Sigue visitando la Duna.

La cuerda del viento toca la arena y la arena tiembla y canta.

Él será todo oídos escuchando esa música y la música le quitará el dolor.

Los granos de centeno abultan en las espigas, las patateras crecen libres del escarabajo de la patata. El tiempo atmosférico se ha vuelto favorable. Edek calcula la cosecha. Y, de repente, ese dichoso accidente con Mongol.

Trofim fue con Mongol a Ełk para recoger la excavadora que ya esperaba en el almacén. Allí le dio la tembladera. Estuvo tirado sin conocimiento durante tres horas. Lo malo es que Mongol era un caballo organizado e independiente. No tenía inconveniente en esperar, pero nunca más de dos horas. Transcurrido este lapso, abandonaba por su cuenta cualquier puesto para correr a la Duna. También sucedió en aquella ocasión. En la oscuridad del anochecer, trotaba por la carretera Mongol tirando del vacío carro cuando de una curva inesperadamente salió un camión. Sus faros deslumbraron a Mongol. Se puede decir que murió dos veces, cosa que a veces ocurre a las personas, pero que es algo extraordinario entre los animales. Primero lo mató la luz. La luz lo golpeó de tal manera que fue incapaz de salvar la vida.

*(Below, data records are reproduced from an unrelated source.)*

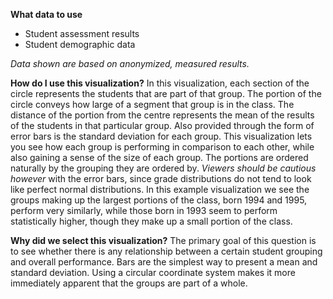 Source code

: **What data to use**

- Student assessment results
- Student demographic data

*Data shown are based on anonymized, measured results.*

**How do I use this visualization?** 
In this visualization, each section of the circle represents the students that are part of that group. The portion of the circle conveys how large of a segment that group is in the class. The distance of the portion from the centre represents the mean of the results of the students in that particular group. Also provided through the form of error bars is the standard deviation for each group. 
This visualization lets you see how each group is performing in comparison to each other, while also gaining a sense of the size of each group. The portions are ordered naturally by the grouping they are ordered by. 
*Viewers should be cautious however* with the error bars, since grade distributions do not tend to look like perfect normal distributions. 
In this example visualization we see the groups making up the largest portions of the class, born 1994 and 1995, perform very similarly, while those born in 1993 seem to perform statistically higher, though they make up a small portion of the class. 

**Why did we select this visualization?**
The primary goal of this question is to see whether there is any relationship between a certain student grouping and overall performance. Bars are the simplest way to present a mean and standard deviation. 
Using a circular coordinate system makes it more immediately apparent that the groups are part of a whole.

Una vez descartada la alternativa de la vida, solo le quedaba la de la muerte. Fulminado e impotente, la aceptó. Así, en el caso de Mongol, la muerte no fue consecuencia de la vida, sino de una primera muerte.

La culpa recaía sobre la Duna. Era necesario correr con los gastos de un nuevo caballo, pero ¿de dónde iban a sacar tanto dinero? Como la cosa sucedió en la temporada de la cosecha, la granja estaba abocada a sufrir pérdidas. A Edek se le ocurrió la idea de pedir prestado a Sienkiewicz. Le pidieron y le exigieron la suma necesaria, pero el abuelo dijo «no».

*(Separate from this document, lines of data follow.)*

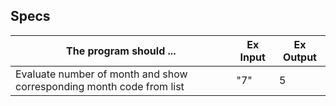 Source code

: ## Specs
The program should ... | Ex Input | Ex Output
--- | --- | ---
Evaluate number of month and show corresponding month code from list | "7" | 5
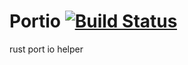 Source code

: Portio [![Build Status](https://travis-ci.org/nathanfaucett/rs-portio.svg?branch=master)](https://travis-ci.org/nathanfaucett/rs-portio)
=====

rust port io helper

Así que se constituyeron en tribunal.

Celebraron el juicio en plena noche.

Sienkiewicz estaba tumbado en su cama, con la cara vuelta hacia la pared y la cabeza cubierta por una pelliza de piel de cordero. Ante la mesa estaban sentados: un pálido Trofim, Lipko el Cochero, Edek el del Partido y Rysiek el Desdoblado, quien arreglaba un reloj.

—No saldrás vivo de aquí —dijo Lipko.

Trofim intentó suavizar la cosa.

—El hombre es todo debilidad —medió—, como, pongamos por caso, Judas.

—Él no es débil —replicó Edek—, al contrario, es un acaparador durísimo.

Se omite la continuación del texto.